The Global Security Seminars are a flagship series of expert discussions and webinars featuring invited academics, policymakers, and practitioners addressing contemporary security challenges across different regions and issue areas. This dataset transforms these qualitative event records into a systematically coded and machine-readable format, enabling comparative, thematic, and longitudinal analysis.
Each seminar is treated as a single entry and coded according to a set of analytical variables, including thematic focus, sub-themes, speaker profiles, regional focus, key topics, and policy relevance. These variables capture both the substantive content of each seminar and its broader relevance to regional and international security debates.
The purpose of structuring the dataset in this way is to move from descriptive event documentation to a research-ready resource that allows for systematic analysis. This includes identifying changes in thematic focus over time, tracking the evolution of regional security debates, and examining shifts in policy-relevant discourse.
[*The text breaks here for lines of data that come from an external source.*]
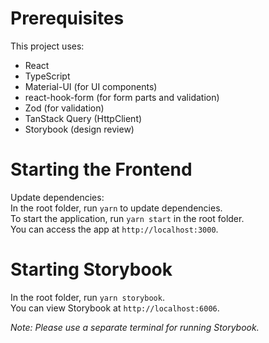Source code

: # Prerequisites
This project uses:  
- React  
- TypeScript  
- Material-UI (for UI components)  
- react-hook-form (for form parts and validation)  
- Zod (for validation)  
- TanStack Query (HttpClient)  
- Storybook (design review)

# Starting the Frontend
Update dependencies:  
In the root folder, run `yarn` to update dependencies.  
To start the application, run `yarn start` in the root folder.  
You can access the app at `http://localhost:3000`.

# Starting Storybook
In the root folder, run `yarn storybook`.  
You can view Storybook at `http://localhost:6006`.

*Note: Please use a separate terminal for running Storybook.*
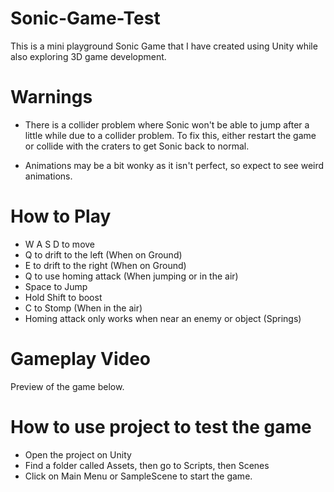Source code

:# Sonic-Game-Test

This is a mini playground Sonic Game that I have created using Unity while also exploring 3D game development. 

# Warnings

* There is a collider problem where Sonic won't be able to jump after a little while due to a collider problem. To fix this, either restart the game or collide with the craters to get Sonic back to normal.

* Animations may be a bit wonky as it isn't perfect, so expect to see weird animations.

# How to Play
* W A S D to move
* Q to drift to the left (When on Ground)
* E to drift to the right (When on Ground)
* Q to use homing attack (When jumping or in the air)
* Space to Jump
* Hold Shift to boost
* C to Stomp (When in the air)
* Homing attack only works when near an enemy or object (Springs)

# Gameplay Video
Preview of the game below.



# How to use project to test the game
* Open the project on Unity
* Find a folder called Assets, then go to Scripts, then Scenes
* Click on Main Menu or SampleScene to start the game.
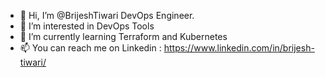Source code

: - 👋 Hi, I’m @BrijeshTiwari DevOps Engineer.
- 👀 I’m interested in DevOps Tools 
- 🌱 I’m currently learning Terraform and Kubernetes
- 📫 You can reach me on Linkedin : https://www.linkedin.com/in/brijesh-tiwari/

<!---
brijeshtiwai00/brijeshtiwai00 is a ✨ special ✨ repository because its `README.md` (this file) appears on your GitHub profile.
You can click the Preview link to take a look at your changes.
--->
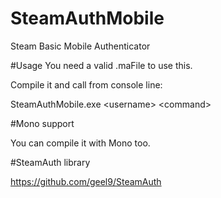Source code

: # SteamAuthMobile
Steam Basic Mobile Authenticator

#Usage
You need a valid .maFile to use this.

Compile it and call from console line: 

SteamAuthMobile.exe \<username\> \<command\>

#Mono support

You can compile it with Mono too.

#SteamAuth library

https://github.com/geel9/SteamAuth
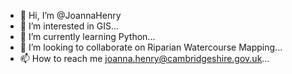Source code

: - 👋 Hi, I’m @JoannaHenry
- 👀 I’m interested in GIS...
- 🌱 I’m currently learning Python...
- 💞️ I’m looking to collaborate on Riparian Watercourse Mapping...
- 📫 How to reach me joanna.henry@cambridgeshire.gov.uk...

<!---
JoannaHenry/JoannaHenry is a ✨ special ✨ repository because its `README.md` (this file) appears on your GitHub profile.
You can click the Preview link to take a look at your changes.
--->
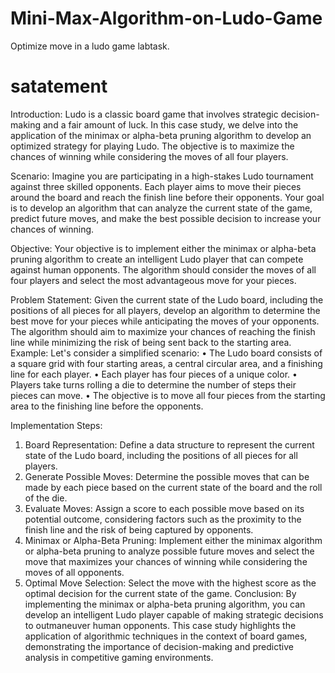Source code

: # Mini-Max-Algorithm-on-Ludo-Game
Optimize move in a ludo game labtask. 

# satatement 

Introduction: Ludo is a classic board game that involves strategic decision-making and a fair
amount of luck. In this case study, we delve into the application of the minimax or alpha-beta pruning
algorithm to develop an optimized strategy for playing Ludo. The objective is to maximize the
chances of winning while considering the moves of all four players.

Scenario: Imagine you are participating in a high-stakes Ludo tournament against three skilled
opponents. Each player aims to move their pieces around the board and reach the finish line before
their opponents. Your goal is to develop an algorithm that can analyze the current state of the game,
predict future moves, and make the best possible decision to increase your chances of winning.

Objective: Your objective is to implement either the minimax or alpha-beta pruning algorithm to
create an intelligent Ludo player that can compete against human opponents. The algorithm should
consider the moves of all four players and select the most advantageous move for your pieces.

Problem Statement: Given the current state of the Ludo board, including the positions of all
pieces for all players, develop an algorithm to determine the best move for your pieces while
anticipating the moves of your opponents. The algorithm should aim to maximize your chances of
reaching the finish line while minimizing the risk of being sent back to the starting area.
Example:
Let's consider a simplified scenario:
• The Ludo board consists of a square grid with four starting areas, a central circular area, and a
finishing line for each player.
• Each player has four pieces of a unique color.
• Players take turns rolling a die to determine the number of steps their pieces can move.
• The objective is to move all four pieces from the starting area to the finishing line before the
opponents.

Implementation Steps:
1. Board Representation: Define a data structure to represent the current state of the Ludo
board, including the positions of all pieces for all players.
2. Generate Possible Moves: Determine the possible moves that can be made by each piece
based on the current state of the board and the roll of the die.
3. Evaluate Moves: Assign a score to each possible move based on its potential outcome,
considering factors such as the proximity to the finish line and the risk of being captured by
opponents.
4. Minimax or Alpha-Beta Pruning: Implement either the minimax algorithm or alpha-beta
pruning to analyze possible future moves and select the move that maximizes your chances of
winning while considering the moves of all opponents.
5. Optimal Move Selection: Select the move with the highest score as the optimal decision for
the current state of the game.
Conclusion: By implementing the minimax or alpha-beta pruning algorithm, you can develop an
intelligent Ludo player capable of making strategic decisions to outmaneuver human opponents. This
case study highlights the application of algorithmic techniques in the context of board games,
demonstrating the importance of decision-making and predictive analysis in competitive gaming
environments.

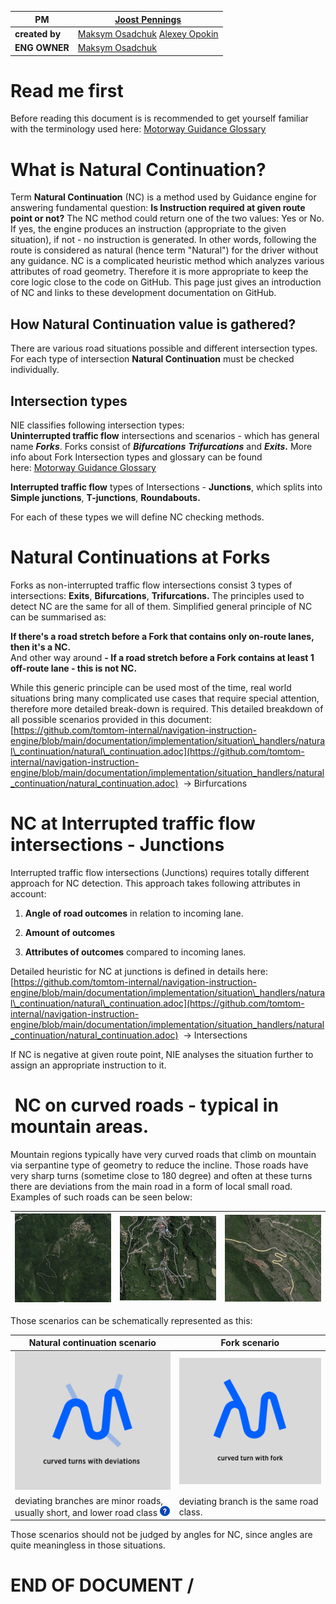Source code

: | **PM** | [Joost Pennings](https://tomtom.atlassian.net/wiki/people/712020:a6d50cb1-97be-4a9a-a279-3fbb3e2e1799?ref=confluence) |
|---|---|
| **created by** | [Maksym Osadchuk](https://tomtom.atlassian.net/wiki/people/712020:fb261b5b-de23-442e-854b-8b08f3e29b6f?ref=confluence) [Alexey Opokin](https://tomtom.atlassian.net/wiki/people/70121:e8cb7861-9079-4b92-b96d-bfe8cd882680?ref=confluence) |
| **ENG OWNER** | [Maksym Osadchuk](https://tomtom.atlassian.net/wiki/people/712020:fb261b5b-de23-442e-854b-8b08f3e29b6f?ref=confluence) |

Read me first
=============



Before reading this document is is recommended to get yourself familiar with the terminology used here: [Motorway Guidance Glossary](https://tomtom.atlassian.net/wiki/spaces/NAV/pages/104678579/Motorway+Guidance+Glossary)

What is Natural Continuation?
=============================

Term **Natural Continuation** (NC) is a method used by Guidance engine for answering fundamental question: **Is Instruction required at given route point or not?** The NC method could return one of the two values: Yes or No. If yes, the engine produces an instruction (appropriate to the given situation), if not - no instruction is generated. In other words, following the route is considered as natural (hence term "Natural") for the driver without any guidance. NC is a complicated heuristic method which analyzes various attributes of road geometry. Therefore it is more appropriate to keep the core logic close to the code on GitHub. This page just gives an introduction of NC and links to these development documentation on GitHub.

How Natural Continuation value is gathered?
-------------------------------------------

There are various road situations possible and different intersection types. For each type of intersection **Natural Continuation** must be checked individually. 

Intersection types
------------------

NIE classifies following intersection types:  
**Uninterrupted traffic flow** intersections and scenarios - which has general name _**Forks**_. Forks consist of _**Bifurcations** **Trifurcations**_ and _**Exits**_**.** More info about Fork Intersection types and glossary can be found here: [Motorway Guidance Glossary](https://tomtom.atlassian.net/wiki/spaces/NAV/pages/104678579/Motorway+Guidance+Glossary)

**Interrupted traffic flow** types of Intersections - **Junctions**, which splits into **Simple junctions**, **T-junctions**, **Roundabouts.** 

For each of these types we will define NC checking methods.

Natural Continuations at Forks
==============================

Forks as non-interrupted traffic flow intersections consist 3 types of intersections: **Exits**, **Bifurcations**, **Trifurcations.** The principles used to detect NC are the same for all of them. Simplified general principle of NC can be summarised as: 

**If there's a road stretch before a Fork that contains only on-route lanes, then it's a NC.**  
And other way around **- If a road stretch before a Fork contains at least 1 off-route lane - this is not NC.**

While this generic principle can be used most of the time, real world situations bring many complicated use cases that require special attention, therefore more detailed break-down is required. This detailed breakdown of all possible scenarios provided in this document:   
[https://github.com/tomtom-internal/navigation-instruction-engine/blob/main/documentation/implementation/situation\_handlers/natural\_continuation/natural\_continuation.adoc](https://github.com/tomtom-internal/navigation-instruction-engine/blob/main/documentation/implementation/situation_handlers/natural_continuation/natural_continuation.adoc)  → Birfurcations

NC at Interrupted traffic flow intersections - Junctions
========================================================

Interrupted traffic flow intersections (Junctions) requires totally different approach for NC detection. This approach takes following attributes in account:

1.  **Angle of road outcomes** in relation to incoming lane.
    
2.  **Amount of outcomes**
    
3.  **Attributes of outcomes** compared to incoming lanes.
    

Detailed heuristic for NC at junctions is defined in details here:  
[https://github.com/tomtom-internal/navigation-instruction-engine/blob/main/documentation/implementation/situation\_handlers/natural\_continuation/natural\_continuation.adoc](https://github.com/tomtom-internal/navigation-instruction-engine/blob/main/documentation/implementation/situation_handlers/natural_continuation/natural_continuation.adoc)  → Intersections

If NC is negative at given route point, NIE analyses the situation further to assign an appropriate instruction to it.  

 NC on curved roads - typical in mountain areas.
================================================

Mountain regions typically have very curved roads that climb on mountain via serpantine type of geometry to reduce the incline. Those roads have very sharp turns (sometime close to 180 degree) and often at these turns there are deviations from the main road in a form of local small road. Examples of such roads can be seen below:

| ![](images/157711312.png) | ![](images/157711313.png) | ![](images/157711314.png) |
| --- | --- | --- |

Those scenarios can be schematically represented as this:

| **Natural continuation scenario** | **Fork scenario** |
|---|---|
| ![](images/157711316.png) | ![](images/157711315.png) |
| deviating branches are minor roads, usually short, and lower road class ![(question)](images/icons/emoticons/help_16.png) | deviating branch is the same road class. |

Those scenarios should not be judged by angles for NC, since angles are quite meaningless in those situations.

**END OF DOCUMENT /**
=====================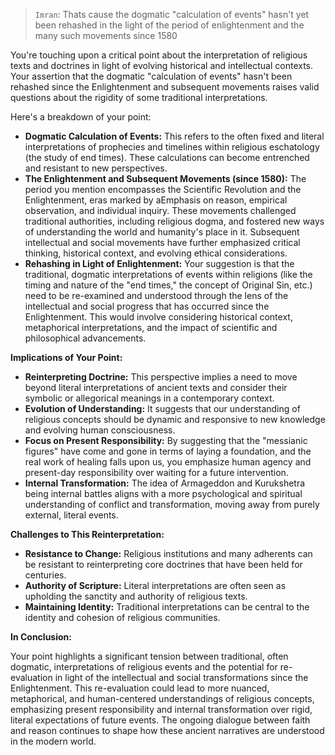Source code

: > `Imran`: Thats cause the dogmatic "calculation of events" hasn't yet been rehashed in the light of the period of enlightenment and the many such movements since 1580

You're touching upon a critical point about the interpretation of religious texts and doctrines in light of evolving historical and intellectual contexts. Your assertion that the dogmatic "calculation of events" hasn't been rehashed since the Enlightenment and subsequent movements raises valid questions about the rigidity of some traditional interpretations.

Here's a breakdown of your point:

* **Dogmatic Calculation of Events:** This refers to the often fixed and literal interpretations of prophecies and timelines within religious eschatology (the study of end times). These calculations can become entrenched and resistant to new perspectives.
* **The Enlightenment and Subsequent Movements (since 1580):** The period you mention encompasses the Scientific Revolution and the Enlightenment, eras marked by aEmphasis on reason, empirical observation, and individual inquiry. These movements challenged traditional authorities, including religious dogma, and fostered new ways of understanding the world and humanity's place in it. Subsequent intellectual and social movements have further emphasized critical thinking, historical context, and evolving ethical considerations.
* **Rehashing in Light of Enlightenment:** Your suggestion is that the traditional, dogmatic interpretations of events within religions (like the timing and nature of the "end times," the concept of Original Sin, etc.) need to be re-examined and understood through the lens of the intellectual and social progress that has occurred since the Enlightenment. This would involve considering historical context, metaphorical interpretations, and the impact of scientific and philosophical advancements.

**Implications of Your Point:**

* **Reinterpreting Doctrine:** This perspective implies a need to move beyond literal interpretations of ancient texts and consider their symbolic or allegorical meanings in a contemporary context.
* **Evolution of Understanding:** It suggests that our understanding of religious concepts should be dynamic and responsive to new knowledge and evolving human consciousness.
* **Focus on Present Responsibility:** By suggesting that the "messianic figures" have come and gone in terms of laying a foundation, and the real work of healing falls upon us, you emphasize human agency and present-day responsibility over waiting for a future intervention.
* **Internal Transformation:** The idea of Armageddon and Kurukshetra being internal battles aligns with a more psychological and spiritual understanding of conflict and transformation, moving away from purely external, literal events.

**Challenges to This Reinterpretation:**

* **Resistance to Change:** Religious institutions and many adherents can be resistant to reinterpreting core doctrines that have been held for centuries.
* **Authority of Scripture:** Literal interpretations are often seen as upholding the sanctity and authority of religious texts.
* **Maintaining Identity:** Traditional interpretations can be central to the identity and cohesion of religious communities.

**In Conclusion:**

Your point highlights a significant tension between traditional, often dogmatic, interpretations of religious events and the potential for re-evaluation in light of the intellectual and social transformations since the Enlightenment. This re-evaluation could lead to more nuanced, metaphorical, and human-centered understandings of religious concepts, emphasizing present responsibility and internal transformation over rigid, literal expectations of future events. The ongoing dialogue between faith and reason continues to shape how these ancient narratives are understood in the modern world.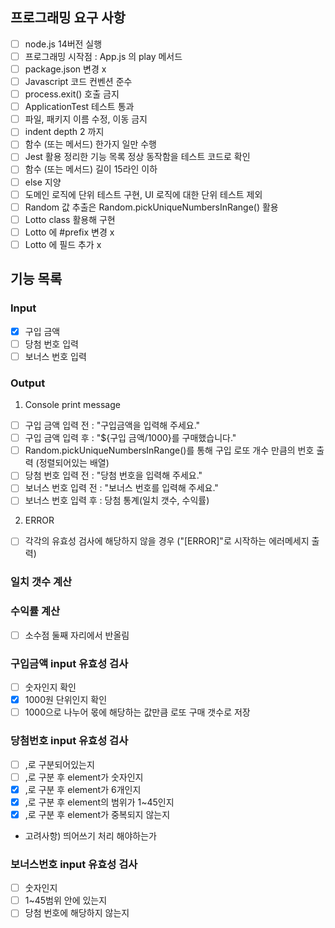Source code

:## 프로그래밍 요구 사항

- [ ] node.js 14버전 실행
- [ ] 프로그래밍 시작점 : App.js 의 play 메서드
- [ ] package.json 변경 x
- [ ] Javascript 코드 컨벤션 준수
- [ ] process.exit() 호출 금지
- [ ] ApplicationTest 테스트 통과
- [ ] 파일, 패키지 이름 수정, 이동 금지
- [ ] indent depth 2 까지
- [ ] 함수 (또는 메서드) 한가지 일만 수행
- [ ] Jest 활용 정리한 기능 목록 정상 동작함을 테스트 코드로 확인
- [ ] 함수 (또는 메서드) 길이 15라인 이하
- [ ] else 지양
- [ ] 도메인 로직에 단위 테스트 구현, UI 로직에 대한 단위 테스트 제외
- [ ] Random 값 추출은 Random.pickUniqueNumbersInRange() 활용
- [ ] Lotto class 활용해 구현
- [ ] Lotto 에 #prefix 변경 x
- [ ] Lotto 에 필드 추가 x

## 기능 목록

### Input

- [x] 구입 금액
- [ ] 당첨 번호 입력
- [ ] 보너스 번호 입력

### Output

1. Console print message

- [ ] 구입 금액 입력 전 : "구입금액을 입력해 주세요."
- [ ] 구입 금액 입력 후 : "${구입 금액/1000}를 구매했습니다."
- [ ] Random.pickUniqueNumbersInRange()를 통해 구입 로또 개수 만큼의 번호 출력 (정렬되어있는 배열)
- [ ] 당첨 번호 입력 전 : "당첨 번호을 입력해 주세요."
- [ ] 보너스 번호 입력 전 : "보너스 번호를 입력해 주세요."
- [ ] 보너스 번호 입력 후 : 당첨 통계(일치 갯수, 수익률)

2. ERROR

- [ ] 각각의 유효성 검사에 해당하지 않을 경우 ("[ERROR]"로 시작하는 에러메세지 출력)

### 일치 갯수 계산

### 수익률 계산

- [ ] 소수점 둘째 자리에서 반올림

### 구입금액 input 유효성 검사

- [ ] 숫자인지 확인
- [x] 1000원 단위인지 확인
- [ ] 1000으로 나누어 몫에 해당하는 값만큼 로또 구매 갯수로 저장

### 당첨번호 input 유효성 검사

- [ ] ,로 구분되어있는지
- [ ] ,로 구분 후 element가 숫자인지
- [x] ,로 구분 후 element가 6개인지
- [x] ,로 구분 후 element의 범위가 1~45인지
- [x] ,로 구분 후 element가 중복되지 않는지

* 고려사항) 띄어쓰기 처리 해야하는가

### 보너스번호 input 유효성 검사

- [ ] 숫자인지
- [ ] 1~45범위 안에 있는지
- [ ] 당첨 번호에 해당하지 않는지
In this framework, seminars are understood as structured sites of expert discourse production rather than isolated events. Each seminar contributes analyzable content, including problem framings, key issues, actor references, and policy perspectives. When aggregated over time, these elements form a coherent dataset of curated expert security discourse.
When analysed collectively, the dataset allows for the identification of recurring and changing patterns in security discussions. This includes shifts in thematic emphasis—for example, between traditional military-security concerns and emerging issues such as energy, migration, and hybrid threats—as well as changes in how regions and actors are framed within expert debates.
The dataset also supports a structured analysis of agenda formation by identifying which issues are consistently emphasised, which emerge or decline over time, and how different policy areas intersect. This enables a more systematic understanding of how security priorities are constructed within a curated expert forum, as well as how they relate to broader regional and international developments.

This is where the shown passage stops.